-- Records shown follows --

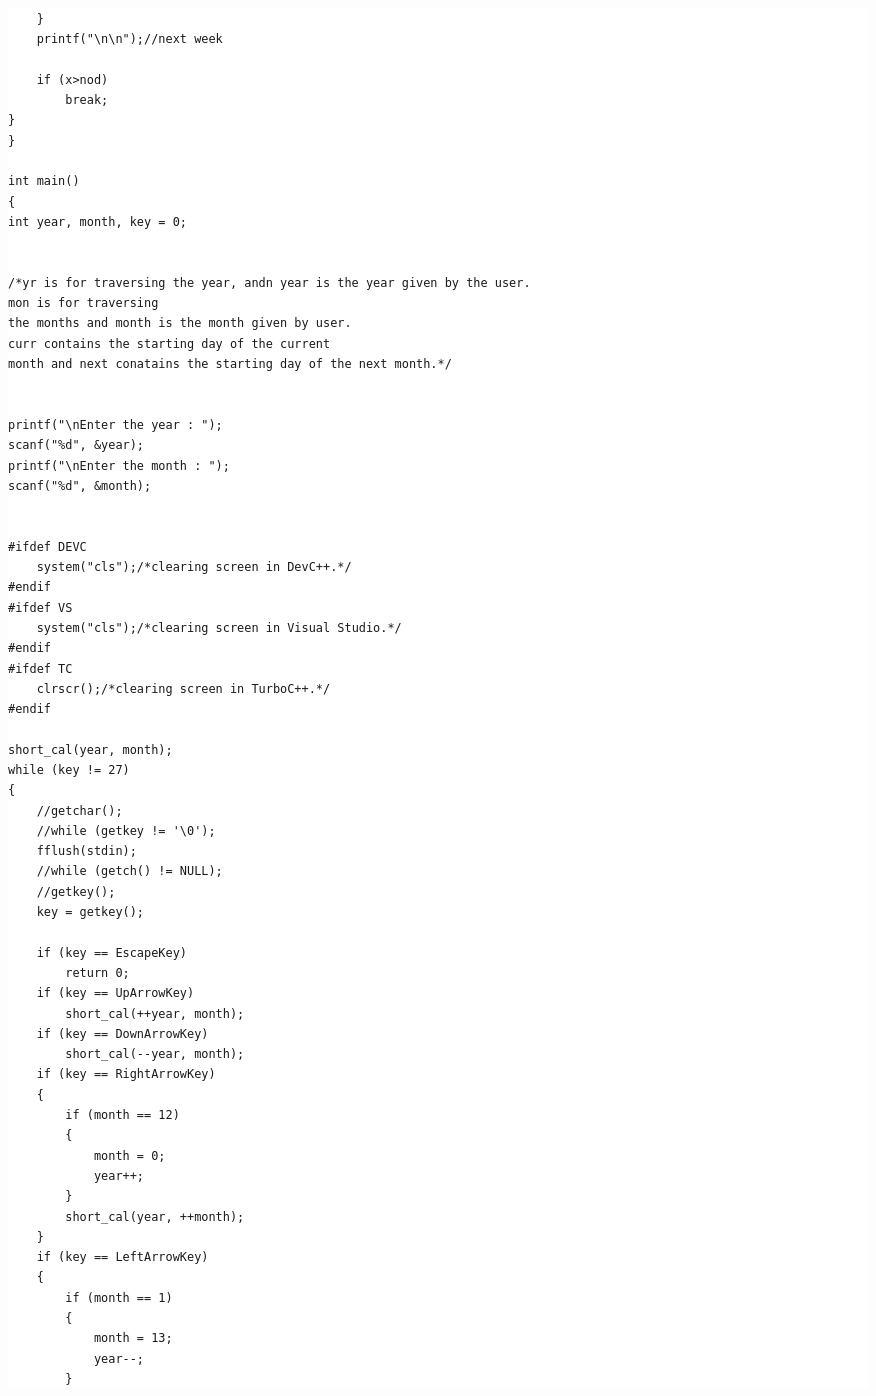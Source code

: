     	}
    	printf("\n\n");//next week

    	if (x>nod)
    		break;
    }
    }

    int main()
    {
    int year, month, key = 0;


    /*yr is for traversing the year, andn year is the year given by the user.
    mon is for traversing
    the months and month is the month given by user.
    curr contains the starting day of the current
    month and next conatains the starting day of the next month.*/


    printf("\nEnter the year : ");
    scanf("%d", &year);
    printf("\nEnter the month : ");
    scanf("%d", &month);


    #ifdef DEVC
    	system("cls");/*clearing screen in DevC++.*/
    #endif
    #ifdef VS
    	system("cls");/*clearing screen in Visual Studio.*/
    #endif
    #ifdef TC
    	clrscr();/*clearing screen in TurboC++.*/
    #endif

    short_cal(year, month);
    while (key != 27)
    {
    	//getchar();
    	//while (getkey != '\0');
    	fflush(stdin);
    	//while (getch() != NULL);
    	//getkey();
    	key = getkey();

    	if (key == EscapeKey)
    		return 0;
    	if (key == UpArrowKey)
    		short_cal(++year, month);
    	if (key == DownArrowKey)
    		short_cal(--year, month);
    	if (key == RightArrowKey)
    	{
    		if (month == 12)
    		{
    			month = 0;
    			year++;
    		}
    		short_cal(year, ++month);
    	}
    	if (key == LeftArrowKey)
    	{
    		if (month == 1)
    		{
    			month = 13;
    			year--;
    		}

-- Records shown concluded --

What is required: Print each line, starting with the one that contains "while (key != 27)" and ending with the last line of the data, exactly as it stands and with no other lines.

The completed task:
    while (key != 27)
    {
    	//getchar();
    	//while (getkey != '\0');
    	fflush(stdin);
    	//while (getch() != NULL);
    	//getkey();
    	key = getkey();

    	if (key == EscapeKey)
    		return 0;
    	if (key == UpArrowKey)
    		short_cal(++year, month);
    	if (key == DownArrowKey)
    		short_cal(--year, month);
    	if (key == RightArrowKey)
    	{
    		if (month == 12)
    		{
    			month = 0;
    			year++;
    		}
    		short_cal(year, ++month);
    	}
    	if (key == LeftArrowKey)
    	{
    		if (month == 1)
    		{
    			month = 13;
    			year--;
    		}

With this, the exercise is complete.